LipidView software provides a user-friendly workflow driven format for the identification and quantification of lipid species from ESI-MS data (Figure 1). The software enables identification and characterization through database searching of MS/MS fragment ions and reports a numerical and graphical output for profiling various lipid classes by lipid head groups, fatty acid and long chain base characteristic fragments and neutral losses. LipidView software streamlines the automated data processing with method selection, lipid species identification, isotopic correction of peak intensities, multiple internal standards-based quantification, lipid profile visualization, and reporting of the results. 

Figure 1. LipidView software workflow. The workflow driven format performs the identification and characterization of lipid species by database searching of MS and MS/MS fragment ions, and then reports both numerical and graphical information of various lipid classes and individual lipid species within a class.

Key features of LipidView software

  • LipidView software enables fast lipid characterization and quantification
  • Simple 4-step workflow with automated data processing
  • Lipid fragment database with more than 40 lipid classes and 23 000 lipid species
  • Easy sample comparison in terms of lipid class, fatty acid, or molecular species profiles
  • Works with SCIEX Triple Quad system, QTRAP system, and TripleTOF system mass spectrometers

 

LipidView software utilities for browsing the lipid fragments database

Lipid catalogue utility

The Lipid Catalogue Utility provides access to the entire database of lipid classification covered by over 23 000 lipid species, retrieving molecular formula, monoisotopic mass, m/z of common adducts, fatty acids, and characteristic fragments listed in either positive or negative polarity. As shown in Figure 2A, the Lipid Catalogue Utility demonstrates the results retrieved from the input of PE 38:4, following the nomenclature: <headgroup> <sum of carbon atoms>:<sum of double bonds> to retrieve the database information for the desired lipid species, including the isotope correction factor implemented when processing data.

Lipid calculator utility

An alternative to retrieving lipid information by lipid name, the user can search lipid species by a given m/z value in either positive or negative polarity with a designated mass tolerance.

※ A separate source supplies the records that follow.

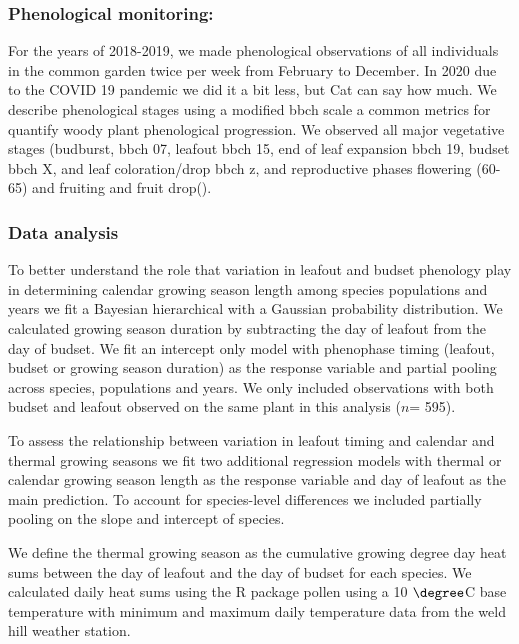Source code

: \documentclass{article}[12pt]
\begin{document}
\subsubsection{Phenological monitoring:}
For the years of 2018-2019, we made phenological observations of all individuals in the common garden twice per week from February to December. In 2020 due to the COVID 19 pandemic we did it a bit less, but Cat can say how much.
We describe phenological stages using a modified bbch scale \citep{} a common metrics for quantify woody plant phenological progression. We observed all major vegetative stages (budburst, bbch 07, leafout bbch 15, end of leaf expansion bbch 19, budset bbch X, and leaf coloration/drop bbch z, and reproductive phases flowering (60-65) and fruiting and fruit drop(). 

\subsubsection{Data analysis}
To better understand the role that variation in leafout and budset phenology play in determining calendar growing season length among species populations and years we fit a Bayesian hierarchical with a Gaussian probability distribution. We calculated growing season duration by subtracting the day of leafout from the day of budset. We fit an intercept only model with phenophase timing (leafout, budset or growing season duration) as the response variable and partial pooling across species, populations and years. We only included observations with both budset and leafout observed on the same plant in this analysis ($n$= 595).

To assess the relationship between variation in leafout timing and calendar and thermal growing seasons we fit two additional regression models with thermal or calendar growing season length as the response variable and day of leafout as the main prediction. To account for species-level differences we included partially pooling on the slope and intercept of species.

We define the thermal growing season as the cumulative growing degree day heat sums between the day of leafout and the day of budset for each species. We calculated daily heat sums using the R package pollen \citep{} using a 10 $\degree$C base temperature with minimum and maximum daily temperature data from the weld hill weather station.
\end{document}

Figure 2B shows the output of querying potential lipids by parent mass in positive mode listing all lipid species whose monoisotopic mass matches within 0.3 amu. The retrieved list can also be filtered to include only entries containing common fatty acid chain compositions.

Figure 2. Lipid catalogue (A) and lipid calculator (B) utilities. These utilities enable browsing of the lipid fragments database by way of monoisotopic mass, molecular ion, and fragment ions in either polarity.

Defining lipid internal standards in LipidView software

The use of lipid class-specific internal standards is critical to making quantitative measurements or generating normalized comparisons between samples analyzed by any mass spectrometry experiment. LipidView software offers a module dedicated to the implementation and management of internal standards, as shown in Figure 3. The application contains a pre-loaded list of non-natural, internal standards (consisting of odd chained fatty acid moieties) commonly used as standards for glycerophospholipids, glycerolipids, sphingolipids, and sterol lipid classes consisting of odd chained fatty acid moieties. In addition, users can also enter custom internal standards by filling in the required information, such as molecular formula, molecular ion and specific scan information (Figure 3, inset)

Once internal standards have been added to the lipid database, users can then select specific internal standards within a processing method to apply when processing lipid mass spectrometry data.

Figure 3. Defining and updating internal standards. Internal standards can be added or updated by indicating the formula and measured ion in each polarity. The software will automatically calculate the isotope correction factor. 

Developing processing methods for lipid identification and quantitation

LipidView software enables batch processing of ESI lipid data by applying processing methods to samples individually, or to a group of samples. The processing method set-up module is shown in Figure 4. Here a user defines the parameters for extracting the raw data and spectral peak pre-processing, then selects the relevant lipid classes for searching the data against the database. Processing methods are set-up by 5 primary steps, as outlined in the Figure 4 below.

  1. Selecting the acquisition type and polarity.
  2. Defining spectrum pre-processing.
  3. Providing the sample introduction details: liquid chromatography (LC), flow injection analysis (FIA) or direct infusion.
  4. Selecting the candidate lipid classes for identification
  5. Applying internal standards, confirmatory molecular ions (adducts), and chain/double bond limits for each selected lipid category.

Processing methods can be saved and are added to the list for future use. A set of pre-installed processing methods is available in the software; these methods serve as templates to derive user specific methods. 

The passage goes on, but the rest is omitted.